Intel is investing heavily in Europe. It has chosen Germany as the site for its latest chipmaking unit, a part of its $88 billion investment across Europe. The country is strategically selected to cut reliance on imports and simultaneously make the supply of its chips smooth to manufacturers.
The demand for chips has increased simultaneously after the COVID-19 pandemic due to a steep rise in online activities. The semiconductor is trying to catch up with the boom. However, things may not turn up as fast as assumed. The new plan may not come up before 2027.
Meanwhile, it is learned the company is spreading investments simultaneously in several countries including enhancement of its Ireland manufacturing unit, upgrading the packaging site in Italy and improving the research and design facility in France.
The initial spending in Germany would be about 17 billion euros and it is a part of its total spending of 33 billion euros in the region. The price customer is expected to be from the auto industry as technology is being heavily used in cars. Chip shortages in recent years have caused pain to automakers. German automaker Volkswagen revealed to have sold fewer cars in 2021 due to the issue.
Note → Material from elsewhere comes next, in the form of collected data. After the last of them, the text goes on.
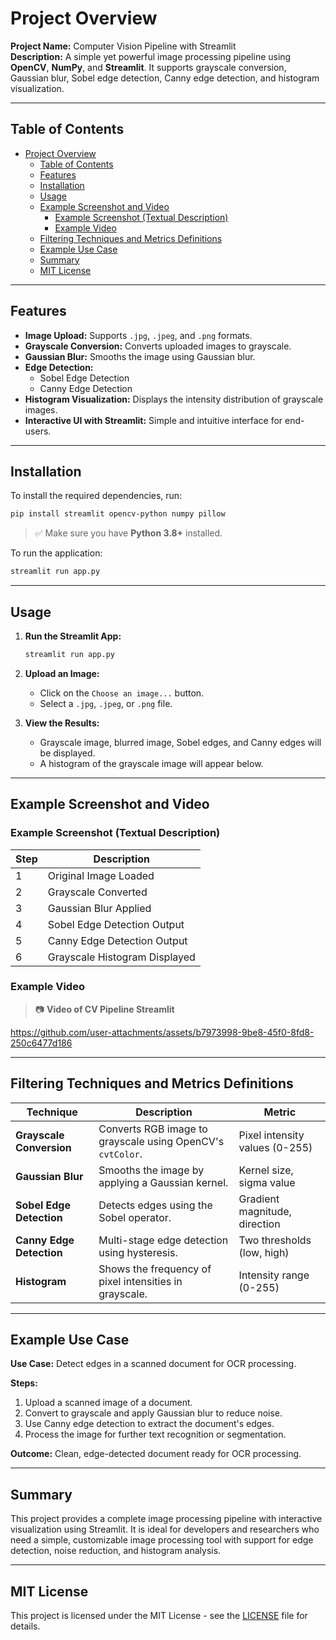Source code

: # Project Overview

**Project Name:** Computer Vision Pipeline with Streamlit  
**Description:** A simple yet powerful image processing pipeline using **OpenCV**, **NumPy**, and **Streamlit**. It supports grayscale conversion, Gaussian blur, Sobel edge detection, Canny edge detection, and histogram visualization.

---

## Table of Contents

- [Project Overview](#project-overview)
  - [Table of Contents](#table-of-contents)
  - [Features](#-features)
  - [Installation](#installation)
  - [Usage](#usage)
  - [Example Screenshot and Video](#example-screenshot-and-video)
    - [Example Screenshot (Textual Description)](#-example-screenshot-textual-description)
    - [Example Video](#example-video)
  - [Filtering Techniques and Metrics Definitions](#filtering-techniques-and-metrics-definitions)
  - [Example Use Case](#-example-use-case)
  - [Summary](#-summary)
  - [MIT License](#-mit-license)

---

## Features

- **Image Upload:** Supports `.jpg`, `.jpeg`, and `.png` formats.
- **Grayscale Conversion:** Converts uploaded images to grayscale.
- **Gaussian Blur:** Smooths the image using Gaussian blur.
- **Edge Detection:**
  - Sobel Edge Detection
  - Canny Edge Detection
- **Histogram Visualization:** Displays the intensity distribution of grayscale images.
- **Interactive UI with Streamlit:** Simple and intuitive interface for end-users.

---

## Installation

To install the required dependencies, run:

```bash
pip install streamlit opencv-python numpy pillow
```

> ✅ Make sure you have **Python 3.8+** installed.

To run the application:

```bash
streamlit run app.py
```

---

## Usage

1. **Run the Streamlit App:**
   ```bash
   streamlit run app.py
   ```

2. **Upload an Image:**
   - Click on the `Choose an image...` button.
   - Select a `.jpg`, `.jpeg`, or `.png` file.

3. **View the Results:**
   - Grayscale image, blurred image, Sobel edges, and Canny edges will be displayed.
   - A histogram of the grayscale image will appear below.

---

## Example Screenshot and Video

### Example Screenshot (Textual Description)

| Step | Description                   |
| ---- | ----------------------------- |
| 1    | Original Image Loaded         |
| 2    | Grayscale Converted           |
| 3    | Gaussian Blur Applied         |
| 4    | Sobel Edge Detection Output   |
| 5    | Canny Edge Detection Output   |
| 6    | Grayscale Histogram Displayed |

### Example Video


> 📷 **Video of CV Pipeline Streamlit**


https://github.com/user-attachments/assets/b7973998-9be8-45f0-8fd8-250c6477d186

---


## Filtering Techniques and Metrics Definitions

| Technique                | Description                                                | Metric                         |
| ------------------------ | ---------------------------------------------------------- | ------------------------------ |
| **Grayscale Conversion** | Converts RGB image to grayscale using OpenCV's `cvtColor`. | Pixel intensity values (0-255) |
| **Gaussian Blur**        | Smooths the image by applying a Gaussian kernel.           | Kernel size, sigma value       |
| **Sobel Edge Detection** | Detects edges using the Sobel operator.                    | Gradient magnitude, direction  |
| **Canny Edge Detection** | Multi-stage edge detection using hysteresis.               | Two thresholds (low, high)     |
| **Histogram**            | Shows the frequency of pixel intensities in grayscale.     | Intensity range (0-255)        |

---

## Example Use Case

**Use Case:** Detect edges in a scanned document for OCR processing.

**Steps:**
1. Upload a scanned image of a document.
2. Convert to grayscale and apply Gaussian blur to reduce noise.
3. Use Canny edge detection to extract the document's edges.
4. Process the image for further text recognition or segmentation.

**Outcome:** Clean, edge-detected document ready for OCR processing.

---

## Summary

This project provides a complete image processing pipeline with interactive visualization using Streamlit. It is ideal for developers and researchers who need a simple, customizable image processing tool with support for edge detection, noise reduction, and histogram analysis.

---

## MIT License

This project is licensed under the MIT License - see the [LICENSE](LICENSE) file for details.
The announcement of Intel to build a chip making facility in Germany is a follow-up of recent European Union plans to encourage chip manufacturing facilities in the region with liberal rules in the states and enabling an additional private and public investment of $17 billion.
Stacy Rasgon, an analyst at the Bernstein Research, said with the initial investment the chipmaker could match the ongoing high demand and government subsidies are being used as a strategic weapon.
Meanwhile, it is learned the company will be building two units in Magdeburg and create about 7,000 job opportunities in the construction phase and 3,000 permanent jobs. It is simultaneously believed more tens of thousands of jobs could be created across partners and suppliers.